■ **SUPPLIED MATERIAL**:
● ● ● ● ● ● ●
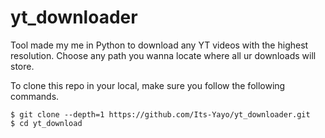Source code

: # yt_downloader

Tool made my me in Python to download any YT videos with the highest resolution. Choose any path you wanna locate where all ur downloads will store. 

To clone this repo in your local, make sure you follow the following commands. 

```
$ git clone --depth=1 https://github.com/Its-Yayo/yt_downloader.git
$ cd yt_download 
```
● ● ● ● ● ● ●
■ **YOUR INSTRUCTIONS**:
Set down all the lines above exactly as they appear, with no pictures.

■ **ANSWER TO THIS TASK**:
Source code

: # yt_downloader

Tool made my me in Python to download any YT videos with the highest resolution. Choose any path you wanna locate where all ur downloads will store. 

To clone this repo in your local, make sure you follow the following commands. 

```
$ git clone --depth=1 https://github.com/Its-Yayo/yt_downloader.git
$ cd yt_download 
```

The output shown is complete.